Exercise instructions:
Begin with the line in which "also took the" appears and end with the final line of the entries. Retype each one exactly and add nothing.
::: Data
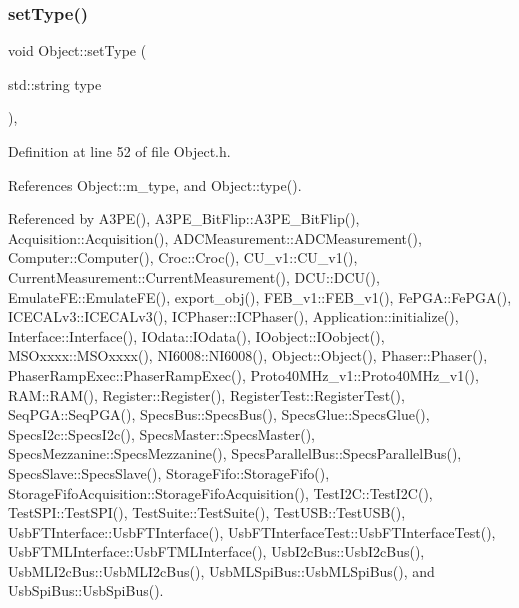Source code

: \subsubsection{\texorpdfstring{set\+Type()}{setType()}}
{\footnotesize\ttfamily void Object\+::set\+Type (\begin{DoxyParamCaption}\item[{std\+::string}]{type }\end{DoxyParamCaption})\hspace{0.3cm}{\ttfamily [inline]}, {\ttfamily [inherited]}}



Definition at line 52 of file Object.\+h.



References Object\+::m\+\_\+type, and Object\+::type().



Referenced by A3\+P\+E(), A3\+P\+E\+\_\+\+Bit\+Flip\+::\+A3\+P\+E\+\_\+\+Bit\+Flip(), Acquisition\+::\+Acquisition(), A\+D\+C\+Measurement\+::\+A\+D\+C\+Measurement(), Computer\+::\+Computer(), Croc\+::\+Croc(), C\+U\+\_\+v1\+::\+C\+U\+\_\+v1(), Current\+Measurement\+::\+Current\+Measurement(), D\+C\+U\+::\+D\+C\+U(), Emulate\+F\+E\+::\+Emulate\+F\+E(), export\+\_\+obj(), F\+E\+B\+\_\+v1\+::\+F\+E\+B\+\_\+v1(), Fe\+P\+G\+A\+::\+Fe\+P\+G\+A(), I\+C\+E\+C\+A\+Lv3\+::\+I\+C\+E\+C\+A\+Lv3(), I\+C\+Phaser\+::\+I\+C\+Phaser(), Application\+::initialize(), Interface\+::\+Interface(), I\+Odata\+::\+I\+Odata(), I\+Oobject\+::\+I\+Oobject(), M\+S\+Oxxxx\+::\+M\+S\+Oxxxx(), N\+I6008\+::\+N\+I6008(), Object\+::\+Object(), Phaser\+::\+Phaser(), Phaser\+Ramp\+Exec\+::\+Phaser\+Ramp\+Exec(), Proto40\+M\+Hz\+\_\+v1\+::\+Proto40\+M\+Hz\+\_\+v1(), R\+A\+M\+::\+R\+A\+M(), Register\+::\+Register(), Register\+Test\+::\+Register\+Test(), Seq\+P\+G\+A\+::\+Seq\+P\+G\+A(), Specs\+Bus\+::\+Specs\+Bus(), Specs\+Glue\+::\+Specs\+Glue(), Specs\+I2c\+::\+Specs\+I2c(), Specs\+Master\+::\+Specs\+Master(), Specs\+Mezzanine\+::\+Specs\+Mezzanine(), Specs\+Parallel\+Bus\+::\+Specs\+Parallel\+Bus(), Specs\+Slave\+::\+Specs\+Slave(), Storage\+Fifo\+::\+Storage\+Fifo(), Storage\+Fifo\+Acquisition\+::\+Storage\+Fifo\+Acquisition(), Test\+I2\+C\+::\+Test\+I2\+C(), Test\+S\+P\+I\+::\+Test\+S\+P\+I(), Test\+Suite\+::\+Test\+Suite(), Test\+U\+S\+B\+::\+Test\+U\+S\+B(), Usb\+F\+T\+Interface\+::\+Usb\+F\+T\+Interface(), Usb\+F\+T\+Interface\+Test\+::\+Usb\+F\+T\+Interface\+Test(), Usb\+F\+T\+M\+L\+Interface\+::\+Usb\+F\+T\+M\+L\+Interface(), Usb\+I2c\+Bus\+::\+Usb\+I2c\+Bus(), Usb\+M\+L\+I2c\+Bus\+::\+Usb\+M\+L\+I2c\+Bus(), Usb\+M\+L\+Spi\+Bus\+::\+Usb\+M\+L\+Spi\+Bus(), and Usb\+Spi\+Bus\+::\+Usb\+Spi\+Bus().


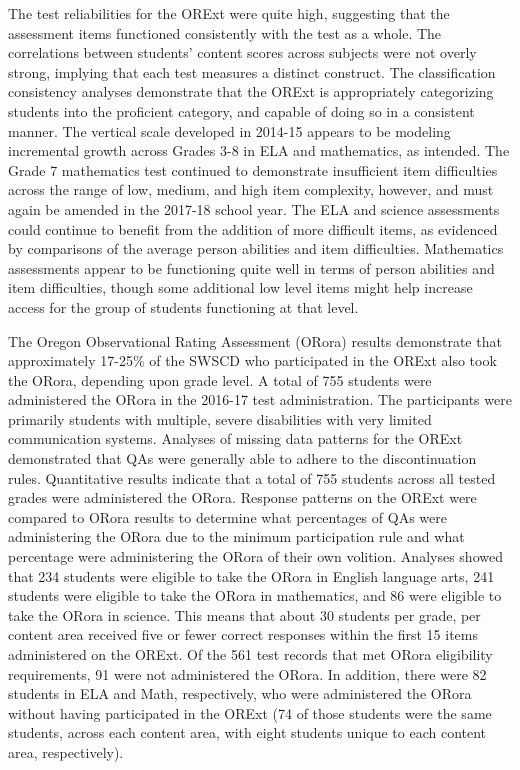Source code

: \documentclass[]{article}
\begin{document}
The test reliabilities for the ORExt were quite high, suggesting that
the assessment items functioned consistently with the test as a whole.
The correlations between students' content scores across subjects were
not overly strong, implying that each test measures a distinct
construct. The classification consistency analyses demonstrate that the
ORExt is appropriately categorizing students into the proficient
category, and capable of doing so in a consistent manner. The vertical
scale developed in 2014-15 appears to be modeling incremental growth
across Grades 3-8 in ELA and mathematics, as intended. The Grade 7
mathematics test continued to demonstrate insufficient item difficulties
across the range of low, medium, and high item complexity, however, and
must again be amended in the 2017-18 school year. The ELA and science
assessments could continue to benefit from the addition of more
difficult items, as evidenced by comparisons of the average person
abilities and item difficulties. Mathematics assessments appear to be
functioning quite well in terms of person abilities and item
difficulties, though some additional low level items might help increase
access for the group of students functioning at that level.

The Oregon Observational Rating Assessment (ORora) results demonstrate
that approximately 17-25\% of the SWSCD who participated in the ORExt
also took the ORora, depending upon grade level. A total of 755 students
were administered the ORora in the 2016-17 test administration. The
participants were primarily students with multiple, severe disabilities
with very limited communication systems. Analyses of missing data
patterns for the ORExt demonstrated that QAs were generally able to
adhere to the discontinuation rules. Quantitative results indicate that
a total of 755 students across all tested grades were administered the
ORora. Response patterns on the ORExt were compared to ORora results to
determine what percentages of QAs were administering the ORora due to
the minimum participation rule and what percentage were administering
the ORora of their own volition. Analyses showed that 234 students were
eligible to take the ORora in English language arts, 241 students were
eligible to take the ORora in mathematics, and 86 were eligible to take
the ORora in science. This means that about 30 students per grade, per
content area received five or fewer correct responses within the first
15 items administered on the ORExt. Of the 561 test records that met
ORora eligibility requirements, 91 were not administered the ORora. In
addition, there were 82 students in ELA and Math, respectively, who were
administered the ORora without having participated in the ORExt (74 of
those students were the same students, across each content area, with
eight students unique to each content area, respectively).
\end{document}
::::::
Your solution:
also took the ORora, depending upon grade level. A total of 755 students
were administered the ORora in the 2016-17 test administration. The
participants were primarily students with multiple, severe disabilities
with very limited communication systems. Analyses of missing data
patterns for the ORExt demonstrated that QAs were generally able to
adhere to the discontinuation rules. Quantitative results indicate that
a total of 755 students across all tested grades were administered the
ORora. Response patterns on the ORExt were compared to ORora results to
determine what percentages of QAs were administering the ORora due to
the minimum participation rule and what percentage were administering
the ORora of their own volition. Analyses showed that 234 students were
eligible to take the ORora in English language arts, 241 students were
eligible to take the ORora in mathematics, and 86 were eligible to take
the ORora in science. This means that about 30 students per grade, per
content area received five or fewer correct responses within the first
15 items administered on the ORExt. Of the 561 test records that met
ORora eligibility requirements, 91 were not administered the ORora. In
addition, there were 82 students in ELA and Math, respectively, who were
administered the ORora without having participated in the ORExt (74 of
those students were the same students, across each content area, with
eight students unique to each content area, respectively).
\end{document}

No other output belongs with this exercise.